There I was, lying on the examination table, moaning like a car engine between bouts of hyperventilation. My eyeballs burned as if my brain had turned into a furnace. I coughed, sending my body into a painful twist. “This can’t be happening,” I thought. “It’s only my first week of college.”

It all started with a cough last Monday. Too preoccupied with the activities of Camp Yale, shopping for classes, and making friends, I sucked on a couple cough drops and ignored the pain in my throat. By Tuesday, my cough worsened. That afternoon, I woke up from a nap drenched in sweat. But sweat quickly turned into chills. I bundled myself in quilts, seriously wondering whether there was something wrong with me.

Not wanting to miss my first day of class, I dragged myself to a Directed Studies lecture and an economics seminar. That same night, I ended up at Yale University Health Services with a high fever and very slurred speech. After waiting nearly an hour, I was examined by a nurse. While wobbling to the doctor’s office, it suddenly hit me: I might have swine flu!

The doctor’s diagnosis was more hazy than reassuring. After testing a sample of my mucus, he told me I had the flu, “probably the swine flu.” Then he disappeared, as did the nurse, who promised to call my residential college dean.
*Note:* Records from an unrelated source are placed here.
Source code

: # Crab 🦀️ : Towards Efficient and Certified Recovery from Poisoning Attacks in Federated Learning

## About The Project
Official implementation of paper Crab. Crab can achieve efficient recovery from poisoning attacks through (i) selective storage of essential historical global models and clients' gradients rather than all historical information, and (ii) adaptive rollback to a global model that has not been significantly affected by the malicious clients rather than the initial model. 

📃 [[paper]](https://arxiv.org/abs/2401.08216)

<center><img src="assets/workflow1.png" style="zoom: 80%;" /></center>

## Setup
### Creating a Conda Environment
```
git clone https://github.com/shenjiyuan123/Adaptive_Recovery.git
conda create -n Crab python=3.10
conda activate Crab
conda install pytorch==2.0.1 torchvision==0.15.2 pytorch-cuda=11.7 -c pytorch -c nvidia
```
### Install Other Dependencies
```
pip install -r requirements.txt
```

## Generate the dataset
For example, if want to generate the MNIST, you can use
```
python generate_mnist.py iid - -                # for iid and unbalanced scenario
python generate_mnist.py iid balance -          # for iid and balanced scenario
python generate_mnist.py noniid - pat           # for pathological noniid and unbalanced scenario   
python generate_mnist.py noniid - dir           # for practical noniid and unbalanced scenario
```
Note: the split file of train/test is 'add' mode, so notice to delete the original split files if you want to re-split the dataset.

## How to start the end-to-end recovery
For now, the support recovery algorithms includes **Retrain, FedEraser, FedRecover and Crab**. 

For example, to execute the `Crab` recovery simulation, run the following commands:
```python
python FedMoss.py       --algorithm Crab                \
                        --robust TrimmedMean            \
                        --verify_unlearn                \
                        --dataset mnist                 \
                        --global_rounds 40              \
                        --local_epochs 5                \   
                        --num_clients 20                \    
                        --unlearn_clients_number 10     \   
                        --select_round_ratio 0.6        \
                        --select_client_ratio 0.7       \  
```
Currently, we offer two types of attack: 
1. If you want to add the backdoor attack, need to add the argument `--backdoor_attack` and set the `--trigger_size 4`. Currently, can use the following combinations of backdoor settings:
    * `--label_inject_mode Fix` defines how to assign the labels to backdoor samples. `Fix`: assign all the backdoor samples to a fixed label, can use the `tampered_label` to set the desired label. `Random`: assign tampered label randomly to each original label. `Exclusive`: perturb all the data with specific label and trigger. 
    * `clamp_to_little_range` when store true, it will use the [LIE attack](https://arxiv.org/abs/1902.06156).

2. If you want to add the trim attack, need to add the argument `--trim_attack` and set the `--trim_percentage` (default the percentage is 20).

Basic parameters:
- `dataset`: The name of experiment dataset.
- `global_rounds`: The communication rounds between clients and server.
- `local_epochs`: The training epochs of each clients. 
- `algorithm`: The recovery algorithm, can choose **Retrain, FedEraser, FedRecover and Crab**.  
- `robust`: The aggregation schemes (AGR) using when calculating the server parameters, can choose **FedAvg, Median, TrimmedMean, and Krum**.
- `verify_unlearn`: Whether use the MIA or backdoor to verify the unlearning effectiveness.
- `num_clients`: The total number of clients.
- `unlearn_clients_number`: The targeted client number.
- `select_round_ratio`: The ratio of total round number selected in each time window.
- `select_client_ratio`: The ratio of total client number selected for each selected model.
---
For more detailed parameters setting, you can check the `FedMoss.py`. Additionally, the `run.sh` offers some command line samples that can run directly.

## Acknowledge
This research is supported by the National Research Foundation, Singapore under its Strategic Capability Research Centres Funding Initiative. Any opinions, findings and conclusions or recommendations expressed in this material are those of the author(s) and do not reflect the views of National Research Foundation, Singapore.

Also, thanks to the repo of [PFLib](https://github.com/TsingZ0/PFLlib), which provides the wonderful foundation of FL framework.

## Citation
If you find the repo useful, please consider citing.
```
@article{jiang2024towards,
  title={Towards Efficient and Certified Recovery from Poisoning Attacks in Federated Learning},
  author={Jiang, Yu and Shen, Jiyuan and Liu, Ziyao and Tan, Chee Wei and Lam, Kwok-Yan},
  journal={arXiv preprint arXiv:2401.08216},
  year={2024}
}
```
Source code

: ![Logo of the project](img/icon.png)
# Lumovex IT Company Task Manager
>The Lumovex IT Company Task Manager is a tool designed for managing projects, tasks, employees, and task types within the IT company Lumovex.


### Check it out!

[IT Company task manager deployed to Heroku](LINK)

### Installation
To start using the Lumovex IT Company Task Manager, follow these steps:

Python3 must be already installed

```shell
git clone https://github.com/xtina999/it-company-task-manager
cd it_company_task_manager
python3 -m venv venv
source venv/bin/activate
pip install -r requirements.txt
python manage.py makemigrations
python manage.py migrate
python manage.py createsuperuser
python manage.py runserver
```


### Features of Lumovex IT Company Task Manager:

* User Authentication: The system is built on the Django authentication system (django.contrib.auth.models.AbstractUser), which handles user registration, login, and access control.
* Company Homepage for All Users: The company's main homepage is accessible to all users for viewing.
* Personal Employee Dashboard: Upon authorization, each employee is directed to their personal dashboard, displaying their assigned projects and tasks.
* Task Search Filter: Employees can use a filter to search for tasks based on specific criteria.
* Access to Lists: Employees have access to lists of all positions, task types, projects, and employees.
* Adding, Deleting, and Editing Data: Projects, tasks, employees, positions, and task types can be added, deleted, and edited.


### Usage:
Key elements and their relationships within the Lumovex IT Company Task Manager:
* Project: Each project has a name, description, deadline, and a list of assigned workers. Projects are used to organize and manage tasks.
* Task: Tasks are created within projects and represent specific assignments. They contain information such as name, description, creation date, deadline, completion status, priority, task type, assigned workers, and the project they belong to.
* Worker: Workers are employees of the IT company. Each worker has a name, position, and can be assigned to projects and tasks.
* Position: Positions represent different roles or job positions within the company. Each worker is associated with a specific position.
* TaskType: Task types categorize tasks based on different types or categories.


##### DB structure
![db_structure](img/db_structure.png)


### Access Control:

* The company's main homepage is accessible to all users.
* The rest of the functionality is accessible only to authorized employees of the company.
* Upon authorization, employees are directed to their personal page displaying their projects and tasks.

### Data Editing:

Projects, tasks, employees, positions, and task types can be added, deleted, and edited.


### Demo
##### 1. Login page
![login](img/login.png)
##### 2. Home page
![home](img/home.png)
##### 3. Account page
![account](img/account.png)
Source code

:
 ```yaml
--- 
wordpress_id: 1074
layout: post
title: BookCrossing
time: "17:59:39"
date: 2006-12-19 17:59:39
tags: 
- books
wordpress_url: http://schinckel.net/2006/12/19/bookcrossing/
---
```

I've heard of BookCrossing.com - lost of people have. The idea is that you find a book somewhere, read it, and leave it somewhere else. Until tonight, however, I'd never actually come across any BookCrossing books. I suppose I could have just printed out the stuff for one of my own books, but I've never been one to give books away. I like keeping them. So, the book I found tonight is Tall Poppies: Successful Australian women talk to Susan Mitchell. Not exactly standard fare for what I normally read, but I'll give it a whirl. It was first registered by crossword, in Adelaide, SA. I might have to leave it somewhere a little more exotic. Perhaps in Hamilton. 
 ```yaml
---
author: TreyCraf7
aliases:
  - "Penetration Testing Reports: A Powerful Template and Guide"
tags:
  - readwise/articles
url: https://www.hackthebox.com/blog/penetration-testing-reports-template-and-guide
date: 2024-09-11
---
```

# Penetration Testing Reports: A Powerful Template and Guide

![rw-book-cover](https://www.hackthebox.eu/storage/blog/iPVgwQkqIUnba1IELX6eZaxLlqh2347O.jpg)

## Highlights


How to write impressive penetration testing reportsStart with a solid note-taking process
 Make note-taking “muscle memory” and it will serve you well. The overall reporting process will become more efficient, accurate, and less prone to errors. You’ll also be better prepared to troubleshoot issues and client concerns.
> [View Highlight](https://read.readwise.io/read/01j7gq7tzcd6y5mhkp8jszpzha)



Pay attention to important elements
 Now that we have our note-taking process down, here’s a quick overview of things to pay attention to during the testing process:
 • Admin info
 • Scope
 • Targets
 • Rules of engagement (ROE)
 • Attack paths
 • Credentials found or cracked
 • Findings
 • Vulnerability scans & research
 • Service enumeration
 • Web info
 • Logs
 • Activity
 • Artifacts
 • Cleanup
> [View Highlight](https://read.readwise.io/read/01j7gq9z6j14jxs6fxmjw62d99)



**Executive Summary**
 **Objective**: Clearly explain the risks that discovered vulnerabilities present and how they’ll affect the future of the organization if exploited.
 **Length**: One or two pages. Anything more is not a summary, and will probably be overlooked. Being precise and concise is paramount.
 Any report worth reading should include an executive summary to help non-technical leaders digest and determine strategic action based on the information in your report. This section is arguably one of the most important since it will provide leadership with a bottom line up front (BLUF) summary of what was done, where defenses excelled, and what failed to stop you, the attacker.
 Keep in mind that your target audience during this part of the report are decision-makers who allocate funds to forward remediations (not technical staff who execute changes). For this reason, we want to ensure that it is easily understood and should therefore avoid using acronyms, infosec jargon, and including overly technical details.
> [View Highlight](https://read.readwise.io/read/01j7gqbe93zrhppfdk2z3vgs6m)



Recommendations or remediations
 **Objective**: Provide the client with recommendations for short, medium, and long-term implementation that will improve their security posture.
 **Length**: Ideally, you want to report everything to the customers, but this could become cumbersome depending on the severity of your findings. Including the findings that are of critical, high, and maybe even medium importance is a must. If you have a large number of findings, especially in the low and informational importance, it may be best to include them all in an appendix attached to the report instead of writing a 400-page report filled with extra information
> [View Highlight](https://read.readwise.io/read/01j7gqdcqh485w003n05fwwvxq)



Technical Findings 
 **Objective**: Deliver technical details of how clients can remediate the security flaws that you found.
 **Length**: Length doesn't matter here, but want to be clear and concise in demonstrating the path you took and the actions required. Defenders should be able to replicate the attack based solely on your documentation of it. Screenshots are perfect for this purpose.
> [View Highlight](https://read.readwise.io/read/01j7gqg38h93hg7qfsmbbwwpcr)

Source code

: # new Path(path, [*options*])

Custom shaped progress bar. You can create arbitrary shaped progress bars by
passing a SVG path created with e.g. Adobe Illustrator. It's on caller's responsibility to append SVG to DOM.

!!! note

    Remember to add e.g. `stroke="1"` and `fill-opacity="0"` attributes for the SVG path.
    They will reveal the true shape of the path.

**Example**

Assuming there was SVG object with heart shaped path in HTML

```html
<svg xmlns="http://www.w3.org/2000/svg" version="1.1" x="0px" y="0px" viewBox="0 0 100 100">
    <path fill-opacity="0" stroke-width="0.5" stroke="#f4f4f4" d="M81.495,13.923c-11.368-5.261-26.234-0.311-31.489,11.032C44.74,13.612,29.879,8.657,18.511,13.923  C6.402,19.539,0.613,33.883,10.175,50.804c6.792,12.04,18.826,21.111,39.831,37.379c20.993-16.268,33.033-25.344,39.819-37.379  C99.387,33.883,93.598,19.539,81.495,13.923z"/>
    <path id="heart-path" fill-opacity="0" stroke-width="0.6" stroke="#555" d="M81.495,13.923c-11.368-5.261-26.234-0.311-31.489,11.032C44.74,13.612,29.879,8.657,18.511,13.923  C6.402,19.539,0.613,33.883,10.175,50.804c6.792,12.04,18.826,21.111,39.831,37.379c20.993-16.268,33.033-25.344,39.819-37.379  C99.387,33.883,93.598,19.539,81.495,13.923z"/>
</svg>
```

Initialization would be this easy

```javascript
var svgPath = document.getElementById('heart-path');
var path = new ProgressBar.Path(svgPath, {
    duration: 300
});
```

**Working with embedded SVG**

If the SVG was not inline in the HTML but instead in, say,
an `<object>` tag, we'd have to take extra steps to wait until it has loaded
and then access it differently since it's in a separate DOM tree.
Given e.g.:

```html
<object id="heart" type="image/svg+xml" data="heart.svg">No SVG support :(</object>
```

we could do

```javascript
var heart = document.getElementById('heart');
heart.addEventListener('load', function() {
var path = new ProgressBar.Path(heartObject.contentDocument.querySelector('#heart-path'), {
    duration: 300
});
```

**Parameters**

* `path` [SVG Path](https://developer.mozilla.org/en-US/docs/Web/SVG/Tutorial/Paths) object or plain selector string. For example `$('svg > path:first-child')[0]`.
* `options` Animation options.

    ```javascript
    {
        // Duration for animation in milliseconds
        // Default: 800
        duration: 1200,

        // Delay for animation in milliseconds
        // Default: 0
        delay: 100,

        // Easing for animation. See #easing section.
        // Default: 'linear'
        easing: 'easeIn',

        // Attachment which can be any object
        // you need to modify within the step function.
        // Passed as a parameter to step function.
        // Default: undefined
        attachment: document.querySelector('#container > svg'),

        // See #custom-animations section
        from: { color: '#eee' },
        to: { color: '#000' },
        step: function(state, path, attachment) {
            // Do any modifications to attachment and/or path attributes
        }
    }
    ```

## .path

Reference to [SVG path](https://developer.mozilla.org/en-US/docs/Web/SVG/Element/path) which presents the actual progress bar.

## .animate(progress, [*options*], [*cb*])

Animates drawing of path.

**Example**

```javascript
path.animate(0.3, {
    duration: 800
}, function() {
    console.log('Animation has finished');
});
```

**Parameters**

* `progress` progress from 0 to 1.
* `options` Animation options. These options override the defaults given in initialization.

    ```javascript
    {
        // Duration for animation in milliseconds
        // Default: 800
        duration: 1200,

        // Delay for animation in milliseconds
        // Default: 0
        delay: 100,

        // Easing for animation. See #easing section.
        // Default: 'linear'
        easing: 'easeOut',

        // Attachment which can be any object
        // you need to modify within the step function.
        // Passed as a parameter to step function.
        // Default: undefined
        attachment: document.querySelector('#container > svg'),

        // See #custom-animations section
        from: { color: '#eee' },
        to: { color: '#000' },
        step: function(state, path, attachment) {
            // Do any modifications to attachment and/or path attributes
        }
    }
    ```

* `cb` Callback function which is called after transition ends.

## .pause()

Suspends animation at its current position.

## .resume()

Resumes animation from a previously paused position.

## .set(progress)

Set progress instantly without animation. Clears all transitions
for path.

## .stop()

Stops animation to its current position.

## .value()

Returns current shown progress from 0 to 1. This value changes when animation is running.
In that moment of confusion, I dialed my mom. When I broke out the news, she didn’t believe it.

“Swine flu? No, it can’t be!” she exclaimed in Chinese. “How did you catch it?”

I didn’t have an answer. In my frustration, I hung up the phone.

Instead of the Tamiflu I expected, I got a care pack that consisted of surgical masks, cough drops, tissues and Tylenol. I was to be quarantined in my room until I remained fever-free for 24 hours without medicine. In the meantime, freshman counselors would deliver food and medicine to me.

My first night in quarantine began with a warm visit from Calhoun College Dean Leslie Woodard and a mass e-mail from Calhoun Master Jonathan Holloway alerting Hounies that a student — me — had tested positive for H1N1. Concerned but understanding, my suitemates started arming themselves against my germs by whipping out their Clorox wipes. And for the remainder of that night, I tried to convince my mom that I really had the swine flu.

The next three days of quarantine went by quickly. I passed my hours in a sequence of sleeping, drinking fluids, eating, reading sympathetic Facebook messages and more sleeping. Devoid of face-to-face contact, I looked forward to each food delivery like a kid anticipating Christmas. Not only did I get to enjoy those delicious cupcakes, I got to see another human being!

Thanks to Tylenol, orange juice and 14 hours of sleep each day, I rapidly recovered. At midnight on Sunday, I was officially out of quarantine. And so I celebrated — by sleeping some more.

Aside from the initial delay and confusion at YUHS, I felt Yale treated my case of swine flu professionally. Unlike sick students at other universities who are quarantined together in sick wards, I had the limited freedom of my room. The food and medicine delivery was timely and well-organized.

When people ask me how my swine flu experience was, I tell them it’s not as bad as they think. Sometimes I get a skeptical frown or a glare of disbelief. Trust me: It’s really not as bad as you think.